ABB agree that the total current is not a suitable parameter for monitoring for pump blockage or reduced flow, and ABB monitor the speed and torque over the pump performance curve: they use “Direct Torque Control” (DTC), which is analogous to the CT “active current”: the two types of VSD use different approaches to speed control, so they are not exactly comparable.

The ABB IPC for water applications allows the selection of various schemes for pump reverse running, adjusting time and speed, since in some conditions impellers are supported by a nose nut. Also a blocked inlet to a pump might cause underload conditions rather than an excess of current, and the IPC allows a pump reverse cycle to clear such a blockage. A patented additional feature allows the IPC to make a calculation of the effluent flow rate, in normal flow conditions, using data from a pressure transmitter. The user can configure other specific functions, for individual site conditions, using the Solution Program Controller (SPC) blocks available from a pre-configured library.
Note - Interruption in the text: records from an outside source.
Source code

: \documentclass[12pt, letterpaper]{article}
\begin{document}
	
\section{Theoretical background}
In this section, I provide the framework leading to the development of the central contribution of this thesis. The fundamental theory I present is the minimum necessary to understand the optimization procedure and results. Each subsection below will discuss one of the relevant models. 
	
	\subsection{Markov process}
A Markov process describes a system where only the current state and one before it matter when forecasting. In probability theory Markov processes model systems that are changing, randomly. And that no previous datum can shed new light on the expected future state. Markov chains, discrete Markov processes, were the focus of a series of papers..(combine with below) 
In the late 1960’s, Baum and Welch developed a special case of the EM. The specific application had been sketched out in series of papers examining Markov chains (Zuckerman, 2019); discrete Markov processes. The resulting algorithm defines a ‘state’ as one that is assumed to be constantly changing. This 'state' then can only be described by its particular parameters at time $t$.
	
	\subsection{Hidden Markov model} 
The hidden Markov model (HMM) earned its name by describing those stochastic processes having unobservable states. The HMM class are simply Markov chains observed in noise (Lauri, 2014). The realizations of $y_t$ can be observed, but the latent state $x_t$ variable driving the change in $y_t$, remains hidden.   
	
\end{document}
The ABB IPC system was installed on a six pump sump used at the Severn Trent  (STW) Wanlip sewage treatment works, where four direct-on-line pumps and two variable speed drive (VSD) controlled pumps were showing low flow rates that appeared to be caused by ragging. The anti-jamming features in the IPC sorted the problems. Graham Drabble, the STW Capital Liaison Technician for Wanlip said: “As well as curing the flow problem, the new installation allows us to achieve our pumping requirement using only two or three pumps instead of all six, achieving an energy saving of approximately GBP100k per year.” Similar costs were saved on pump maintenance and cleaning at a four pump sump in the STW Worcester sewage treatment works, where the existing ABB 132kW industrial drives, supplied complete with filters to reduce harmonics, were given a simple upgrade to add the IPC software. Here the reverse running speed had to be restricted, because of the fibre content of the effluent, which needed to be unwound slowly.
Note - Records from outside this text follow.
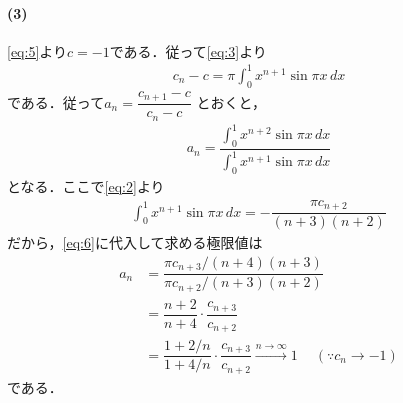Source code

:\documentclass[../../main.tex]{subfiles}
\begin{document}
\paragraph{(3)}

\cref{eq:5}より$c=-1$である．従って\cref{eq:3}より
\begin{align}
  c_n - c = \pi \int_0^1 x^{n+1} \sin\pi x \, dx
\end{align}
である．従って$a_n = \dfrac{c_{n+1}-c}{c_n-c}$ とおくと，
\begin{align}
  a_n = \dfrac{\int_0^1 x^{n+2} \sin\pi x \, dx}{\int_0^1 x^{n+1} \sin\pi x \, dx} \label{eq:6}
\end{align}
となる．ここで\cref{eq:2}より
\begin{align}
  \int_0^1 x^{n+1} \sin\pi x \, dx = -\dfrac{\pi c_{n+2}}{(n+3)(n+2)}
\end{align}
だから，\cref{eq:6}に代入して求める極限値は
\begin{align}
  a_n
  & = \dfrac{\pi c_{n+3}/(n+4)(n+3)}{\pi c_{n+2}/(n+3)(n+2)} \\
  &= \dfrac{n+2}{n+4} \cdot \dfrac{c_{n+3}}{c_{n+2}} \\
  &= \dfrac{1+2/n}{1+4/n} \cdot \dfrac{c_{n+3}}{c_{n+2}} \xrightarrow{n\to\infty} 1 \quad \ (\because c_n \to -1)
\end{align}
である．
\end{document}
In another installation for Anglian Water at its Stanbridgeford wastewater treatment works in Bedfordshire, two pumps using a 55kW ABB drive were equipped with IPC: the lack of ragging and the subsequent increase in operational time mean that the pumps can run at a lower speed or for less time and still achieve the desired pumping volumes, leading to energy savings, according to Adam Brookes, of Anglian Water’s Innovation Team

Redpath from CT comments: “Every site is different, and IPC is totally flexible, able to be configured to meet customer’s applications.  It works equally effectively on wet and dry well installations, and also treatment works pumps”. ABB would agree.